A Michigan startup is harnessing it as a feed additive to address the pervasive problem of unnecessary antibiotics use on healthy animals in factory farms.
Algae: The New Antibiotic?
A Michigan startup is harnessing it as a feed additive to address the pervasive problem of unnecessary antibiotics use on healthy animals in factory farms.
Now a Michigan startup is harnessing it as a feed additive to address the pervasive problem of unnecessary antibiotics use on healthy animals in factory farms – a problem that’s led to the rise of antibiotic-resistant bacteria (also known as superbugs) that are a threat to global public health.
Algal Scientific is extracting beta glucan – a chain of simple sugars – from algae for use as an immune system support and alternative to antibiotics. CEO Geoff Horst says that the substance works by supporting the immune system via stimulating the growth of white blood cells.
“Most [beta glucan] on the market now is extracted from yeast cell walls, and it’s very expensive as they end up paying for refined beta glucan,” he said.
Dubbed Algamune, Horst says that his product is more potent – as well as cheaper – than the versions derived from yeast, since it’s more bioavailable.
Algamune – which is now being produced on a commercial scale in the U.S. and used by shrimp growers in Ecuador and Vietnam, as well as by chicken producers that Horst declined to name – got approved for use in the U.S. last year, and a few months ago in the EU after clearing regulatory requirements. The decisions capped a three-year process of R&D and testing the product in chickens, pigs, fish and shrimp at Texas A&M University and commercial settings.
Just last week, the company announced it had received $7 million in a second round of venture capital funding, which Horst says will now allow Algal Scientific to start working on a beta glucan feed additive for cows, aquaculture and pet food.

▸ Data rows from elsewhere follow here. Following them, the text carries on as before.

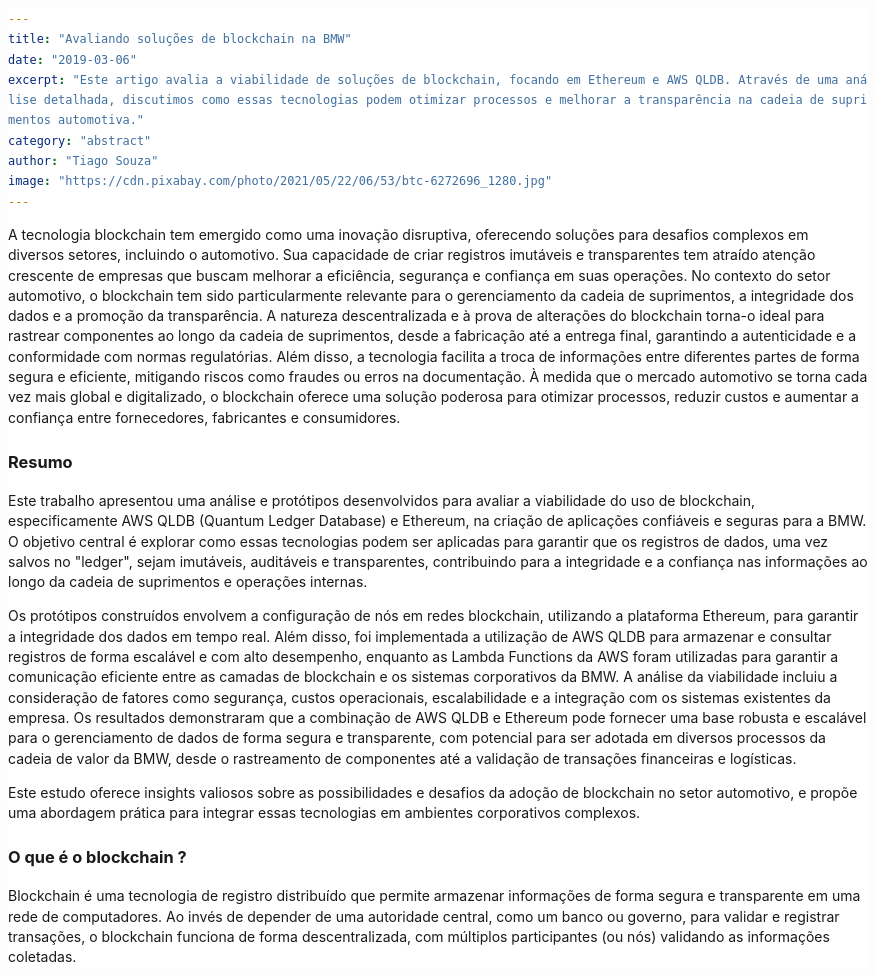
 ```yaml
---
title: "Avaliando soluções de blockchain na BMW"
date: "2019-03-06"
excerpt: "Este artigo avalia a viabilidade de soluções de blockchain, focando em Ethereum e AWS QLDB. Através de uma análise detalhada, discutimos como essas tecnologias podem otimizar processos e melhorar a transparência na cadeia de suprimentos automotiva."
category: "abstract"
author: "Tiago Souza"
image: "https://cdn.pixabay.com/photo/2021/05/22/06/53/btc-6272696_1280.jpg"
---
```


A tecnologia blockchain tem emergido como uma inovação disruptiva, oferecendo soluções para desafios complexos em diversos setores, incluindo o automotivo. Sua capacidade de criar registros imutáveis e transparentes tem atraído atenção crescente de empresas que buscam melhorar a eficiência, segurança e confiança em suas operações. No contexto do setor automotivo, o blockchain tem sido particularmente relevante para o gerenciamento da cadeia de suprimentos, a integridade dos dados e a promoção da transparência. A natureza descentralizada e à prova de alterações do blockchain torna-o ideal para rastrear componentes ao longo da cadeia de suprimentos, desde a fabricação até a entrega final, garantindo a autenticidade e a conformidade com normas regulatórias. Além disso, a tecnologia facilita a troca de informações entre diferentes partes de forma segura e eficiente, mitigando riscos como fraudes ou erros na documentação. À medida que o mercado automotivo se torna cada vez mais global e digitalizado, o blockchain oferece uma solução poderosa para otimizar processos, reduzir custos e aumentar a confiança entre fornecedores, fabricantes e consumidores.

### Resumo

Este trabalho apresentou uma análise e protótipos desenvolvidos para avaliar a viabilidade do uso de blockchain, especificamente AWS QLDB (Quantum Ledger Database) e Ethereum, na criação de aplicações confiáveis e seguras para a BMW. O objetivo central é explorar como essas tecnologias podem ser aplicadas para garantir que os registros de dados, uma vez salvos no "ledger", sejam imutáveis, auditáveis e transparentes, contribuindo para a integridade e a confiança nas informações ao longo da cadeia de suprimentos e operações internas.

Os protótipos construídos envolvem a configuração de nós em redes blockchain, utilizando a plataforma Ethereum, para garantir a integridade dos dados em tempo real. Além disso, foi implementada a utilização de AWS QLDB para armazenar e consultar registros de forma escalável e com alto desempenho, enquanto as Lambda Functions da AWS foram utilizadas para garantir a comunicação eficiente entre as camadas de blockchain e os sistemas corporativos da BMW. A análise da viabilidade incluiu a consideração de fatores como segurança, custos operacionais, escalabilidade e a integração com os sistemas existentes da empresa. Os resultados demonstraram que a combinação de AWS QLDB e Ethereum pode fornecer uma base robusta e escalável para o gerenciamento de dados de forma segura e transparente, com potencial para ser adotada em diversos processos da cadeia de valor da BMW, desde o rastreamento de componentes até a validação de transações financeiras e logísticas.

Este estudo oferece insights valiosos sobre as possibilidades e desafios da adoção de blockchain no setor automotivo, e propõe uma abordagem prática para integrar essas tecnologias em ambientes corporativos complexos.

### O que é o blockchain ?

Blockchain é uma tecnologia de registro distribuído que permite armazenar informações de forma segura e transparente em uma rede de computadores. Ao invés de depender de uma autoridade central, como um banco ou governo, para validar e registrar transações, o blockchain funciona de forma descentralizada, com múltiplos participantes (ou nós) validando as informações coletadas.
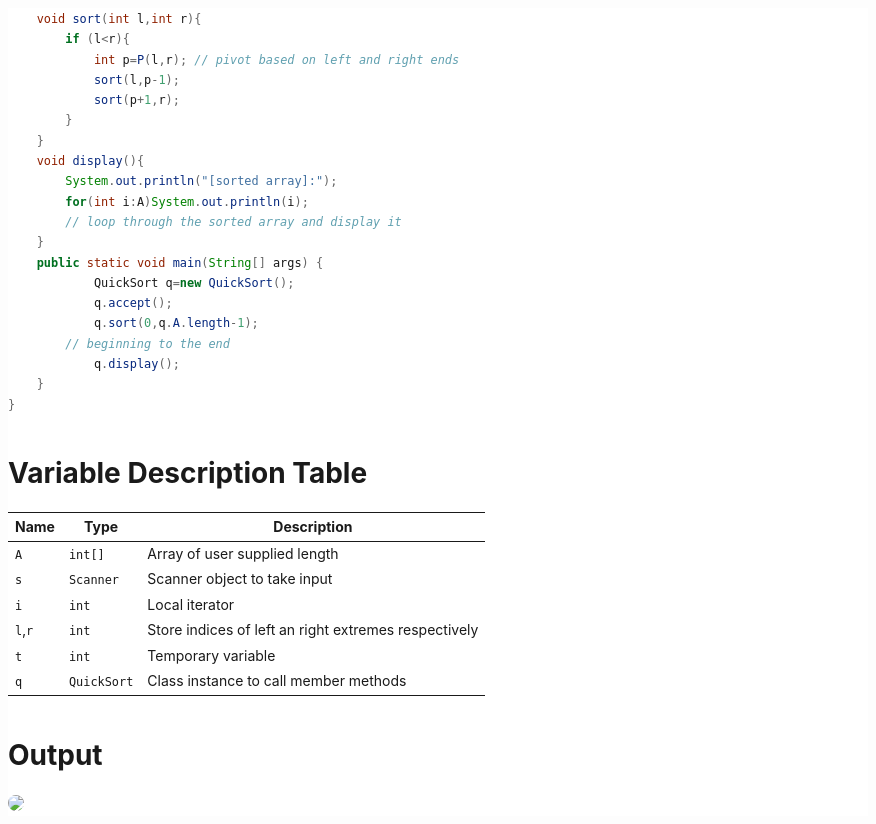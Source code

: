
```java
    void sort(int l,int r){
        if (l<r){
            int p=P(l,r); // pivot based on left and right ends
            sort(l,p-1);
            sort(p+1,r);
        }
    }
    void display(){
        System.out.println("[sorted array]:");
        for(int i:A)System.out.println(i);
		// loop through the sorted array and display it
    }
    public static void main(String[] args) {
            QuickSort q=new QuickSort();
            q.accept();
            q.sort(0,q.A.length-1);
		// beginning to the end
            q.display();
    }
}
```

# Variable Description Table
Name | Type | Description
-|-|-
`A`|`int[]`|Array of user supplied length
`s`|`Scanner`|Scanner object to take input
`i`|`int`|Local iterator
`l`,`r`|`int`|Store indices of left an right extremes respectively
`t`|`int`|Temporary variable
`q`|`QuickSort`|Class instance to call member methods

# Output
<img src=":/d892b437467c42d89052b7c81ae9ebe0" style="border-radius:10px">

The support is a timely shot in the arm at a time when the world is standing on what journalist Maryn McKenna recently described as “the threshold of the post-antibiotic era” during her TED talk in Vancouver a few weeks ago.
Currently, antibiotic resistance is responsible for the deaths of 700,000 people a year worldwide, and by 2050 could claim more lives than cancer at 10 million deaths annually, according to the British-funded Review on Antimicrobial Resistance.
At TED, McKenna told the story of her great uncle Joe McKenna, a New York City firefighter who died from a simple infection after getting hit by a fire hose – a few years before penicillin was discovered by Sir Alexander Fleming in 1928.
“Most people died back then the way my uncle died because they didn’t live long enough to develop heart disease,” she said. “They died most of the time from infection. All of that changed when antibiotics arrived.”
Every time we use an antibiotic, we give bacteria billions of chances to crack the codes of the defenses we’ve constructed, she said.
Eighty percent of antibiotics used in the U.S. – or nearly 30 million pounds – are mostly dispensed at factory farms as a way to prop up animals’ immune system. This contributes to the spread in antibiotic-resistant bacteria, which gets into the groundwater via the farms’ runoff. Overuse in humans is also part of the problem: According to the Centers for Disease Control, up to half of antibiotic prescriptions are unnecessary.
If the superbugs win, and nothing is done to address the problem now, we would return to that era when skin infections would cause fear, McKenna said.
“If we lost antibiotics, we’d lose cancer patients, AIDS, premature babies and transplant recipients as well as stents for stroke, pumps for diabetes and new hips and knees,” she said. “This is asymmetric warfare, but we can change the outcome.”
There has been government action. In late 2013, the FDA passed voluntary guidelines for farmers using antibiotics in animal feed, but critics have found them lacking to address the root of the problem.
In the EU, where the use of growth promoters in agricultural feed was banned in 2006, the approach has been more proactive. The Netherlands has fully embraced the ban and gone farther than all other countries, according to McKenna, who in a story for Modern Farmer reported that antibiotics sales have decreased by 56 percent between 2007 and 2012. Now they want to cut use by 70 percent.
To compensate for the lack of antibiotics, McKenna found that some Dutch farms are using other methods to shore up their animals’ immune systems.
“They changed their raising practices in a number of ways, depending on the species of meat animals,” she told Modern Farmer. “They heated barns a bit more, kept parents or the mother near her children, or changed what they fed them. The farmers say doing those things didn’t change the bottom line.”